**THE PROBLEM**
Some lines in the material below hold the word "probability". Copy all of them.
Segment Open
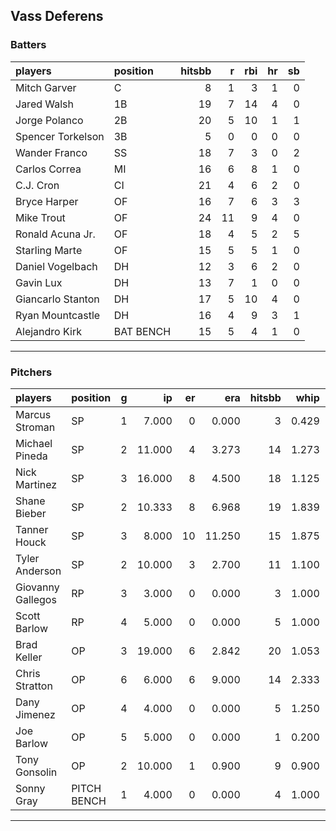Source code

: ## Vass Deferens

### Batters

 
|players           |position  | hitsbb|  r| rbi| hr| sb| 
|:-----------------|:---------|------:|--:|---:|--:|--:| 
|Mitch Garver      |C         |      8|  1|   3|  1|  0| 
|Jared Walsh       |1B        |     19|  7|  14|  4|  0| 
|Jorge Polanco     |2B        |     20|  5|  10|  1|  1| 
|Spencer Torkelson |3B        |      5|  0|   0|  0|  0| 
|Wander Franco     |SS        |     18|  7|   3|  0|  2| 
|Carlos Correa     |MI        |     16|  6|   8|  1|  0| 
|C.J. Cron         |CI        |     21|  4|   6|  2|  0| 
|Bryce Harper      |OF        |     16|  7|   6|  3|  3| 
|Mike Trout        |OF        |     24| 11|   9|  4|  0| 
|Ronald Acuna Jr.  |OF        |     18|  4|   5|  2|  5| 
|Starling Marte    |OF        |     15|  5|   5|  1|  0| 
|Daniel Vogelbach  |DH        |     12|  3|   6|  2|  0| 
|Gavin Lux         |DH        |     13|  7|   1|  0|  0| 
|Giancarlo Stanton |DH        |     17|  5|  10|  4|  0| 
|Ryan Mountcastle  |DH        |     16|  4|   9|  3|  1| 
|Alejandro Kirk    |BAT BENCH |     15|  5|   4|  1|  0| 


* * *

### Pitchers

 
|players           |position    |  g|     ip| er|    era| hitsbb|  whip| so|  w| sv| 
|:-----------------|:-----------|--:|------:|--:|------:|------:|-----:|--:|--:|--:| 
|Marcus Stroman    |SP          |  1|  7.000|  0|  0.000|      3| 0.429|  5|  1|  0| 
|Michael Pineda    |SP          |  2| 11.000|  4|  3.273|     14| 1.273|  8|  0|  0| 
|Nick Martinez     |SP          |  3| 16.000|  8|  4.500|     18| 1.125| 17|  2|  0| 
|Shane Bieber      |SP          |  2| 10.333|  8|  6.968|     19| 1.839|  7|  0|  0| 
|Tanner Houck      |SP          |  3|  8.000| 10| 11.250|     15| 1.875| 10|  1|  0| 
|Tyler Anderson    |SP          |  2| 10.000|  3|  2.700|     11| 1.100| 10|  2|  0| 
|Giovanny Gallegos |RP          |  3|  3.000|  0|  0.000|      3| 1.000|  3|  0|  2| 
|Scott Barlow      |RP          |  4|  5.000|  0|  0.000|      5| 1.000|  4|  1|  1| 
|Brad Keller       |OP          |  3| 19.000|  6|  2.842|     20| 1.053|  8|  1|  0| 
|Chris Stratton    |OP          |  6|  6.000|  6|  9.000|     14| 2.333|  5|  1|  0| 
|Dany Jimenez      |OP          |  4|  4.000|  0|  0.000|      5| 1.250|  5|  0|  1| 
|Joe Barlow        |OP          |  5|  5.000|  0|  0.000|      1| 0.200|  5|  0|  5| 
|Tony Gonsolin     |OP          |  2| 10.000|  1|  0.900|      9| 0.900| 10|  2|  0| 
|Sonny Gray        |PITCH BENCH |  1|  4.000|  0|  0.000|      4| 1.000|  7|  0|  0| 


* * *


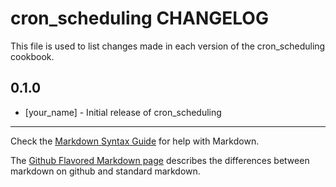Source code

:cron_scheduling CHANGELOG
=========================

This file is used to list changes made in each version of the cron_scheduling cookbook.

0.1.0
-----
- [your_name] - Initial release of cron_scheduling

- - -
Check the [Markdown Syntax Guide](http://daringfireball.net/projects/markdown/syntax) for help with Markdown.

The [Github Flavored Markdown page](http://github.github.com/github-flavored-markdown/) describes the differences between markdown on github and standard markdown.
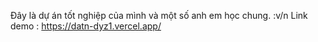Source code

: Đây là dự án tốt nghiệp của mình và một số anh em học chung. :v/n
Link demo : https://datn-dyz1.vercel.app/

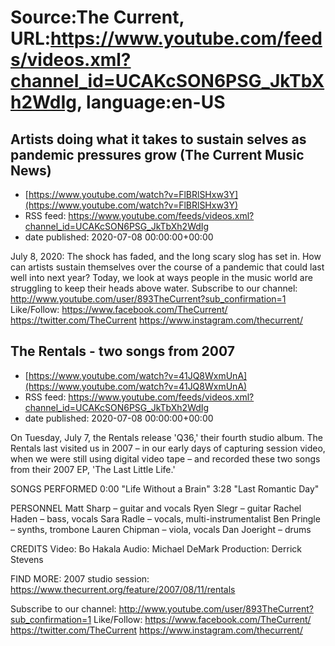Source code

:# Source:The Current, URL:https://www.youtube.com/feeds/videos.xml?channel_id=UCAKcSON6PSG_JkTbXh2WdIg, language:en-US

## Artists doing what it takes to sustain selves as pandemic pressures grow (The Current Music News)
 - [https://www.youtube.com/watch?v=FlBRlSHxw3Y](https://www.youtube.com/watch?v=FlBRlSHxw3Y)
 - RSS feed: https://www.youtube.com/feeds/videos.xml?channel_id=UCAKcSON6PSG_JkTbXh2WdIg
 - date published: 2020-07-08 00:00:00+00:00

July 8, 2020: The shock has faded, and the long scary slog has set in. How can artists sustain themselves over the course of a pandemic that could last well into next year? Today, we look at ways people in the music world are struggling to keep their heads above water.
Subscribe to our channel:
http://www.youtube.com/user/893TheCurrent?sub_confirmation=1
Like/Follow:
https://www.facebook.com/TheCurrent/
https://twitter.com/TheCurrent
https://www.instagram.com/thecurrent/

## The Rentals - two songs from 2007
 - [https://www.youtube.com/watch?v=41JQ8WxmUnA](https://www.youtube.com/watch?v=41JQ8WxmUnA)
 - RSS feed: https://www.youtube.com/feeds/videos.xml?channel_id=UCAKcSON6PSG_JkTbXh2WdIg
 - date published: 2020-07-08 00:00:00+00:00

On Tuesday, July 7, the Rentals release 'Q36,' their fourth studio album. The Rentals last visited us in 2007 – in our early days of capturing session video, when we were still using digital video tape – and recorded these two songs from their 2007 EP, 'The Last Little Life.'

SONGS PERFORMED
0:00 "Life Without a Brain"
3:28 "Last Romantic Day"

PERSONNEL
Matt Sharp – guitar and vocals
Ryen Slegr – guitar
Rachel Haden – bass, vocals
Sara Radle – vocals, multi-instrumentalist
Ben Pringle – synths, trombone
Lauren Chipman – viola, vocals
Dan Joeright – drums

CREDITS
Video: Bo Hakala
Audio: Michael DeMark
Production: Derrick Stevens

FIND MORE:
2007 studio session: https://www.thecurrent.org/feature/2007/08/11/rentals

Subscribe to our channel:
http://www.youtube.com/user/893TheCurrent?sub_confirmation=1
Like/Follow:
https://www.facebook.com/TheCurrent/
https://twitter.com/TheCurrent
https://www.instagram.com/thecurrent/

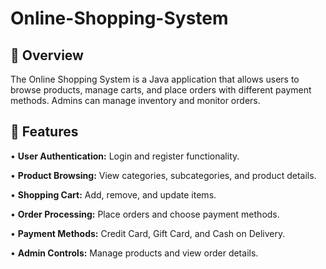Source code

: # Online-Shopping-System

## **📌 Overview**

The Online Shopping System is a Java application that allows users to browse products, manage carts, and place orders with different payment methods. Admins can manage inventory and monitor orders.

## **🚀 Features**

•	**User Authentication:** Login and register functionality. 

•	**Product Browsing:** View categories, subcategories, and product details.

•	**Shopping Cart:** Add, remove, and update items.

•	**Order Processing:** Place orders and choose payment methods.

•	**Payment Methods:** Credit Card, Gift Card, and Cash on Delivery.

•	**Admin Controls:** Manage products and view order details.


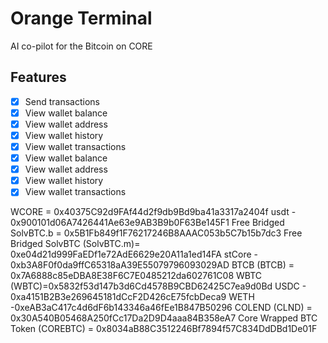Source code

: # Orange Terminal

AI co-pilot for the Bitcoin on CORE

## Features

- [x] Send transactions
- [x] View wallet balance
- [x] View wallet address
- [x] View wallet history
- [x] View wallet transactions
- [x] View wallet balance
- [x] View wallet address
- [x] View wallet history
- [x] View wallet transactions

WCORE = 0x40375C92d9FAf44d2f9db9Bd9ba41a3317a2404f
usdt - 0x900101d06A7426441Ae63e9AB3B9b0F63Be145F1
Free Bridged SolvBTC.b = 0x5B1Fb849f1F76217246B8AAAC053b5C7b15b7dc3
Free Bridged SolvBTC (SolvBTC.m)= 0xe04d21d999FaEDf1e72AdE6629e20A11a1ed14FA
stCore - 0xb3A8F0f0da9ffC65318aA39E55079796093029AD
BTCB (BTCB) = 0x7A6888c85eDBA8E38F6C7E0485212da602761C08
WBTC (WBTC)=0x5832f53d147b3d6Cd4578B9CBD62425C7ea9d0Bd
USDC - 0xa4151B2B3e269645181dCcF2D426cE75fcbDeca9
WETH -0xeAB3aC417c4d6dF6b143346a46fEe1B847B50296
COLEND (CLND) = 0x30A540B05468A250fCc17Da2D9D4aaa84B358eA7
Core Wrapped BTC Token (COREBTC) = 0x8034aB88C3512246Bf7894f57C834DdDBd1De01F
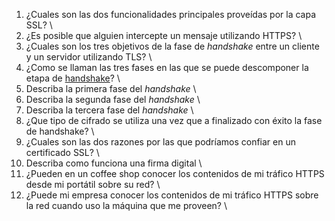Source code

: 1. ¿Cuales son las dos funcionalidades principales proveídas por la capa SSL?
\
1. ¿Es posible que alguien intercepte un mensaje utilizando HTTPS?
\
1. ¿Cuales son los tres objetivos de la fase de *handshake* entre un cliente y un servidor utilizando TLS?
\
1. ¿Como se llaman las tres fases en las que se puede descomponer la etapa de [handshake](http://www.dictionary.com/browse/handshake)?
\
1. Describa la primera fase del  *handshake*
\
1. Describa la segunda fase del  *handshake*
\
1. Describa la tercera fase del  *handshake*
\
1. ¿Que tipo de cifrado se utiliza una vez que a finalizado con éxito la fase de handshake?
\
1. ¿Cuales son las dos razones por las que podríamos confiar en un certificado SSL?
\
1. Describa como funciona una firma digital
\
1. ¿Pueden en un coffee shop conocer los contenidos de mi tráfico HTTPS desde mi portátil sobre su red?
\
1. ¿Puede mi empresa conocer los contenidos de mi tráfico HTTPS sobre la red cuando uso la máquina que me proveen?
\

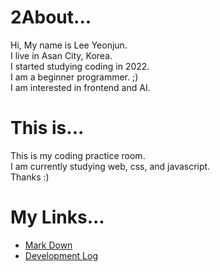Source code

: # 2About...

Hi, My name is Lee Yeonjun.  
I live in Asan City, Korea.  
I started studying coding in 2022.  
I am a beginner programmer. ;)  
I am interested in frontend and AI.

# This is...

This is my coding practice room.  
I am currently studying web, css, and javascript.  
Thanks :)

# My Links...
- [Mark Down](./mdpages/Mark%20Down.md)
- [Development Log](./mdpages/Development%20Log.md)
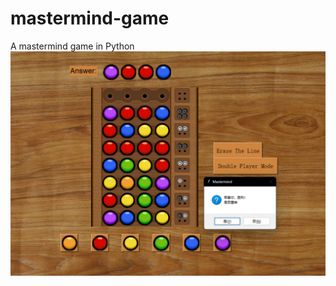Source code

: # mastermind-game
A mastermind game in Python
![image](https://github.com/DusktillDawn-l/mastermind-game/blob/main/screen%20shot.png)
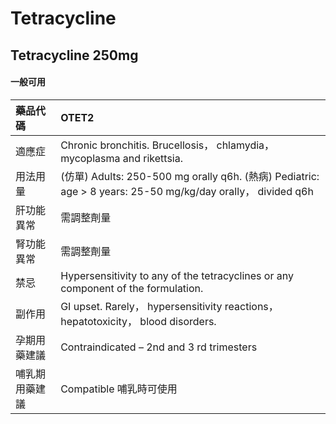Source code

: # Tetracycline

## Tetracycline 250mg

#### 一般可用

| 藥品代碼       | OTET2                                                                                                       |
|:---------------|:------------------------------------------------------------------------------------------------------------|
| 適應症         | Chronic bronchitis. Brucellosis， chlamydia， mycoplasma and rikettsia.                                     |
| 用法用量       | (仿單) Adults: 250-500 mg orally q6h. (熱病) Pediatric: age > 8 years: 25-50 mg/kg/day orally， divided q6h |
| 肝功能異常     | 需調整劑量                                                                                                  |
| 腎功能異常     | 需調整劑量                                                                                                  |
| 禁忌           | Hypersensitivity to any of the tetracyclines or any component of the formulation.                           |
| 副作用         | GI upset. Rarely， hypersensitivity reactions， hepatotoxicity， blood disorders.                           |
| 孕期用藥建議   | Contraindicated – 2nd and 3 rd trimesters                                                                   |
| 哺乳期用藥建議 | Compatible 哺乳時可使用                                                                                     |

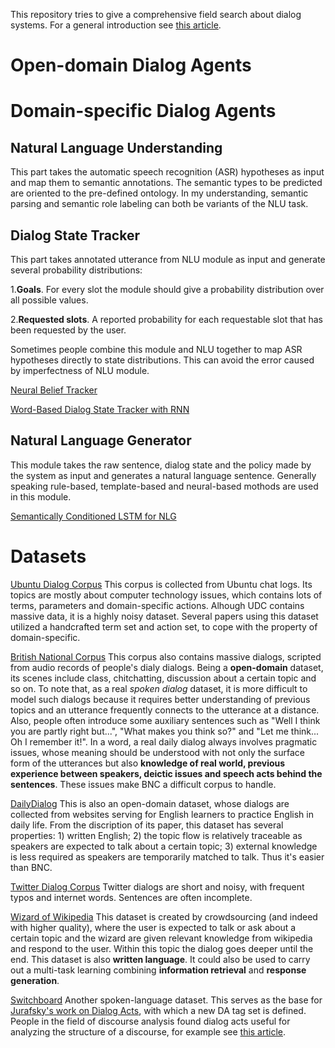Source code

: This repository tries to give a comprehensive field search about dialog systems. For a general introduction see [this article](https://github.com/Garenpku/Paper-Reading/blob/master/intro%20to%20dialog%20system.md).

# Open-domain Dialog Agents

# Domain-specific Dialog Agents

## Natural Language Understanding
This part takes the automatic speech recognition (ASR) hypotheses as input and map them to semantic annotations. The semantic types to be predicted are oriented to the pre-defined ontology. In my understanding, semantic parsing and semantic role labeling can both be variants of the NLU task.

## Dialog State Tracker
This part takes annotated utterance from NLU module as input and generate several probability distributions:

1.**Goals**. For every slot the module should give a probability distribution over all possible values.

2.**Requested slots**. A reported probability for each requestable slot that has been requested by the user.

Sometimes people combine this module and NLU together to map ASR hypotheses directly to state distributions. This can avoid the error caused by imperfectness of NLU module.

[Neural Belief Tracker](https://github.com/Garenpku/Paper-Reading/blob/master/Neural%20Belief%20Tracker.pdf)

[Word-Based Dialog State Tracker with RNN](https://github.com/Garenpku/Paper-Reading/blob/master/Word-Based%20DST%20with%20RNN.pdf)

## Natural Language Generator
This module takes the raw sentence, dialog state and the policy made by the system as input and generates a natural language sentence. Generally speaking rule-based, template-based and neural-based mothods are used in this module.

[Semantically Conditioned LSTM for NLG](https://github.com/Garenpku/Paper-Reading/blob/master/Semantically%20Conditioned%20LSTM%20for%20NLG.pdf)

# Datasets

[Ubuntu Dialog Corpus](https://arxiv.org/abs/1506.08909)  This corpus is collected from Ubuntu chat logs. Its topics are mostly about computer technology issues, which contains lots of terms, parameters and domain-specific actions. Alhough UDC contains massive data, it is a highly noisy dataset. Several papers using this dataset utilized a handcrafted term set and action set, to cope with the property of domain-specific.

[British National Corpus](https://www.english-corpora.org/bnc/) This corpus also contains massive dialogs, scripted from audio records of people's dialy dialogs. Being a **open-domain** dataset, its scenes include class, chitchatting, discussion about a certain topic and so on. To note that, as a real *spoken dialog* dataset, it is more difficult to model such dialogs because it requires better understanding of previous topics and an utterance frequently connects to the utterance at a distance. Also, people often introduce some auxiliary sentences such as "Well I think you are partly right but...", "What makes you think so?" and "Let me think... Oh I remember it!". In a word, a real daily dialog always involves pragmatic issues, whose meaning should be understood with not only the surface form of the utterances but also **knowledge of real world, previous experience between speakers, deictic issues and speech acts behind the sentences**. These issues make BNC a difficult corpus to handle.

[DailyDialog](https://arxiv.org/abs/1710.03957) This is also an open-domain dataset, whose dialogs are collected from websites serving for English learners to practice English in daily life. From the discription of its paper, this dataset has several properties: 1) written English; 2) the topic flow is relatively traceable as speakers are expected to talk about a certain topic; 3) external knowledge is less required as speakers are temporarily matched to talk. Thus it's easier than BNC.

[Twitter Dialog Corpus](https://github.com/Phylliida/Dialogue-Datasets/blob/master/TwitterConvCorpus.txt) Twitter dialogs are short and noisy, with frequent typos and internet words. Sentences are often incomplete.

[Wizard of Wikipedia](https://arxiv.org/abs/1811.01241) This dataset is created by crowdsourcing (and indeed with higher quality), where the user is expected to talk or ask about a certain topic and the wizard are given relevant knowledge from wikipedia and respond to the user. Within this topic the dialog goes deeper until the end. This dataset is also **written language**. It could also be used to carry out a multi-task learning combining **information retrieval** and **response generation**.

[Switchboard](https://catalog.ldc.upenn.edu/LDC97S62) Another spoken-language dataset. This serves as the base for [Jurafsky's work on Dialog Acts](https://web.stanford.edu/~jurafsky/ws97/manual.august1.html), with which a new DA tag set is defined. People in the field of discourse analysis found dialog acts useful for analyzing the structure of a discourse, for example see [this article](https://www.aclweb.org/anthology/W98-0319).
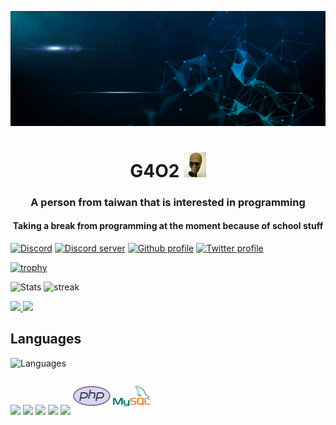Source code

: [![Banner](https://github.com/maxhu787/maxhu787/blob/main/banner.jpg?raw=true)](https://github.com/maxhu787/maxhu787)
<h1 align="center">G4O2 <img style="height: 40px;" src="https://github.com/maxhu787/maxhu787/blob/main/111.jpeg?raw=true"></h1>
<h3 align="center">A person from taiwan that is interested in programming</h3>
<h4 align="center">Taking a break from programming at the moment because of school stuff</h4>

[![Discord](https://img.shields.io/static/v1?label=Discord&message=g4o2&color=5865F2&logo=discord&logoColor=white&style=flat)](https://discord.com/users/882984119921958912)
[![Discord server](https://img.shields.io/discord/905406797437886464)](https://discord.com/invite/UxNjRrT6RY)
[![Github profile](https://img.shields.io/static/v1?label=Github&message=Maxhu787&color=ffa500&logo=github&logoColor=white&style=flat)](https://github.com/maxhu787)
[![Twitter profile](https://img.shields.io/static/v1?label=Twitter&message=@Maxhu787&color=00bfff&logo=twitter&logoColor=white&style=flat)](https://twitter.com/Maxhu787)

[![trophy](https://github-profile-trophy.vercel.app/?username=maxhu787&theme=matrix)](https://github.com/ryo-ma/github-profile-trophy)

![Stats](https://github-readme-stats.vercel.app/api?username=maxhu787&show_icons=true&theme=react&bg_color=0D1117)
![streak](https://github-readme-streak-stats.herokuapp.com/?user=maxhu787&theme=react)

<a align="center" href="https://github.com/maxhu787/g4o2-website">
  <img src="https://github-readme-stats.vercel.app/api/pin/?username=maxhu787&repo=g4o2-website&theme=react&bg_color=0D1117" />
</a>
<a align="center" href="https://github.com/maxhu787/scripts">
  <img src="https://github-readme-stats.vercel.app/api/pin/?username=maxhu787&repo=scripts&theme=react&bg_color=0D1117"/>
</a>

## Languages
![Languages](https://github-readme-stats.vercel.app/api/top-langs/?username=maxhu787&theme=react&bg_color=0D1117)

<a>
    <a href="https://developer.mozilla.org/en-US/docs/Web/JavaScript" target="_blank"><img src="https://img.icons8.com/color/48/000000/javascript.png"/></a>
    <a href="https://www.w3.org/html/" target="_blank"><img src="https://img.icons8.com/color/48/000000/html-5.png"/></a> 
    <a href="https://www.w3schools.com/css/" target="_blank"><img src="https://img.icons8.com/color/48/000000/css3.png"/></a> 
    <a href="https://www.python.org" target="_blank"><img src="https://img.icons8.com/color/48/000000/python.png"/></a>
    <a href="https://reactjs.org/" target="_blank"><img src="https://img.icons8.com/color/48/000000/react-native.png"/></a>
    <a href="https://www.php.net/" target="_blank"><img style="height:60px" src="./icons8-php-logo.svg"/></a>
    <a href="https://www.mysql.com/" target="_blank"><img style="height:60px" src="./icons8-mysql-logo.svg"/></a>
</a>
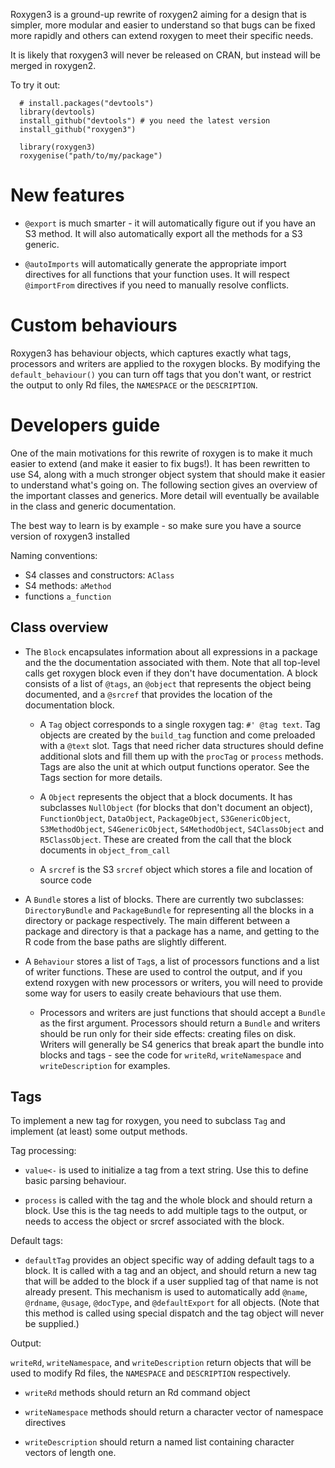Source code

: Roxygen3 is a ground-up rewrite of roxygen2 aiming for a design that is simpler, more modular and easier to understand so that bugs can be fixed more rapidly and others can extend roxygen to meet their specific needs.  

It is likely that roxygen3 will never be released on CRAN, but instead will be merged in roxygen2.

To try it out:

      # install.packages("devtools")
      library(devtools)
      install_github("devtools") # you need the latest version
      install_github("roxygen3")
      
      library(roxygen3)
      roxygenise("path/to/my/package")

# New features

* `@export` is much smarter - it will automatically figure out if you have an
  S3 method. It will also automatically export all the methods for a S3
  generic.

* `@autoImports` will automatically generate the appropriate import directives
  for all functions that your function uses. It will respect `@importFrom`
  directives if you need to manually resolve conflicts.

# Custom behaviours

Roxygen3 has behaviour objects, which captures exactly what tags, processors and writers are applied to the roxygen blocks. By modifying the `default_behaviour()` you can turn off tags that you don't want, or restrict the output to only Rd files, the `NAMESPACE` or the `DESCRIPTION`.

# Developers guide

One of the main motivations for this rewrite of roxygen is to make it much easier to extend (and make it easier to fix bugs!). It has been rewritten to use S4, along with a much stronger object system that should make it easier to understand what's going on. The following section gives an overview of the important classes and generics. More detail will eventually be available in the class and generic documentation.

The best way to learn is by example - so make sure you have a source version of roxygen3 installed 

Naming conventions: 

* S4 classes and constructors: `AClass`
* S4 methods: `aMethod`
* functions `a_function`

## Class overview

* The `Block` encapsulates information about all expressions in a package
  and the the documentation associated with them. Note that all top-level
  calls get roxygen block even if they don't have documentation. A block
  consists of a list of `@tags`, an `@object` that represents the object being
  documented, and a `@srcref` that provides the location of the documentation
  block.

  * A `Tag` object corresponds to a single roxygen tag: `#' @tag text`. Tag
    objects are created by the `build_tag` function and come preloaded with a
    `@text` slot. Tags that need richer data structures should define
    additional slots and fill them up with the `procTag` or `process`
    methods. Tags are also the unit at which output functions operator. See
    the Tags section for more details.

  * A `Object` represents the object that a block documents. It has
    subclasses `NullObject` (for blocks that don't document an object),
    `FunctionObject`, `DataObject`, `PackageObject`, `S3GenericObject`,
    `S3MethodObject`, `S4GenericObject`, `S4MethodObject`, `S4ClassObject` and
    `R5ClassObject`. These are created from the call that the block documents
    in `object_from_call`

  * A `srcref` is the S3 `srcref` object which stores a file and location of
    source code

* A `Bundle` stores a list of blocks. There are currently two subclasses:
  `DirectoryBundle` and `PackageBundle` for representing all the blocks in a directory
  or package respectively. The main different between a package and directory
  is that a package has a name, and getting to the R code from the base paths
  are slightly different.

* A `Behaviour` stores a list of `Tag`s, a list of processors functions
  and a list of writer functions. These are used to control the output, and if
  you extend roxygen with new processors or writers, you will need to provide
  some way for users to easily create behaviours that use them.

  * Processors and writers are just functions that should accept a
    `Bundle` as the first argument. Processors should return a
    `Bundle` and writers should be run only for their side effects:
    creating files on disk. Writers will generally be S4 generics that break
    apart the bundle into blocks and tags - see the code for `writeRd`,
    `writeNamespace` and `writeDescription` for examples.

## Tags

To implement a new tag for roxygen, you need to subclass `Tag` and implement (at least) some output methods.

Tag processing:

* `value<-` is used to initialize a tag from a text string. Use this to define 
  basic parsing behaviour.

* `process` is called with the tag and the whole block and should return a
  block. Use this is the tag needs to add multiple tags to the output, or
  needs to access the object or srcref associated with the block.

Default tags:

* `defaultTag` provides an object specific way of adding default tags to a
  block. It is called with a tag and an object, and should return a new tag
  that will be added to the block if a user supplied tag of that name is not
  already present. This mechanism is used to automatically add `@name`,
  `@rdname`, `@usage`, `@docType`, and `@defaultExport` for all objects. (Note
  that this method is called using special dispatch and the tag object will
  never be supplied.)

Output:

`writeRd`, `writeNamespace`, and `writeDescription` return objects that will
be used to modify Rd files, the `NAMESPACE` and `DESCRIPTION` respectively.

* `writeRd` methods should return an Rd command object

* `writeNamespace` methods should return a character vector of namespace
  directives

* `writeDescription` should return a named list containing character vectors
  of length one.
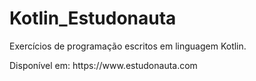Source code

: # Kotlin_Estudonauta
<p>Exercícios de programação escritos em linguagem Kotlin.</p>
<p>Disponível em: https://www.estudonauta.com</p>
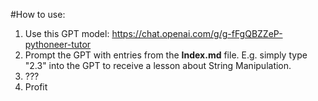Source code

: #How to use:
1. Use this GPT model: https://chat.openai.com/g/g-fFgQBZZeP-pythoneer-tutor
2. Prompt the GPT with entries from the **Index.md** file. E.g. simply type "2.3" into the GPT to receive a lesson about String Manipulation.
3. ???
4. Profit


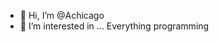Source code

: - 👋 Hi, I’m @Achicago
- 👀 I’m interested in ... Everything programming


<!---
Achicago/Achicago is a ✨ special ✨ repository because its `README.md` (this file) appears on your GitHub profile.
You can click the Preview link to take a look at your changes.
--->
Segment Closed
**RESPONSE TO THE EXERCISE**
This part takes annotated utterance from NLU module as input and generate several probability distributions:
1.**Goals**. For every slot the module should give a probability distribution over all possible values.
2.**Requested slots**. A reported probability for each requestable slot that has been requested by the user.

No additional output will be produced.